— Activity —
Every line in the entries that holds "quad" should be identified and copied.

[Saved entries]
* * * * * * * * *

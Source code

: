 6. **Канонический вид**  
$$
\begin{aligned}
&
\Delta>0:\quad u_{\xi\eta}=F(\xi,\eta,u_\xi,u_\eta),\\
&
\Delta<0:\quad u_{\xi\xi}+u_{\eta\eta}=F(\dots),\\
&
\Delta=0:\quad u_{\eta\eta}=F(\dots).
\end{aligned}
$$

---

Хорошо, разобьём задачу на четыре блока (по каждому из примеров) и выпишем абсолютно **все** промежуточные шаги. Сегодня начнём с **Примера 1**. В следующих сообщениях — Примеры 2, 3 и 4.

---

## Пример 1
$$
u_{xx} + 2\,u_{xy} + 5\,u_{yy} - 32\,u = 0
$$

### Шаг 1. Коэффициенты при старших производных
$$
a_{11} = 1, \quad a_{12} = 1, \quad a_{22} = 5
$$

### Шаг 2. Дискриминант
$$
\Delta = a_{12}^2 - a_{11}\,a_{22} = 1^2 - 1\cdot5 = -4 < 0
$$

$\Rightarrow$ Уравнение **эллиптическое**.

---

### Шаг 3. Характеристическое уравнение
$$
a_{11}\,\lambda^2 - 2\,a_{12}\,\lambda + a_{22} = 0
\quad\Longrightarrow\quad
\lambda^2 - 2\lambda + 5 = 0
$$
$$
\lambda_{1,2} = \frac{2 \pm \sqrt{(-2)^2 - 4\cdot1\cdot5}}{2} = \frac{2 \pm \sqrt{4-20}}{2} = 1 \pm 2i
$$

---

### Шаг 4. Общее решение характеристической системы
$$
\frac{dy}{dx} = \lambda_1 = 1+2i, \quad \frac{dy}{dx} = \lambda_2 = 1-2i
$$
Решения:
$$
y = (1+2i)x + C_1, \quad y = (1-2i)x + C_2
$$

* * * * * * * * *

— Task output —
\Delta>0:\quad u_{\xi\eta}=F(\xi,\eta,u_\xi,u_\eta),\\
\Delta<0:\quad u_{\xi\xi}+u_{\eta\eta}=F(\dots),\\
\Delta=0:\quad u_{\eta\eta}=F(\dots).
a_{11} = 1, \quad a_{12} = 1, \quad a_{22} = 5
\quad\Longrightarrow\quad
\frac{dy}{dx} = \lambda_1 = 1+2i, \quad \frac{dy}{dx} = \lambda_2 = 1-2i
y = (1+2i)x + C_1, \quad y = (1-2i)x + C_2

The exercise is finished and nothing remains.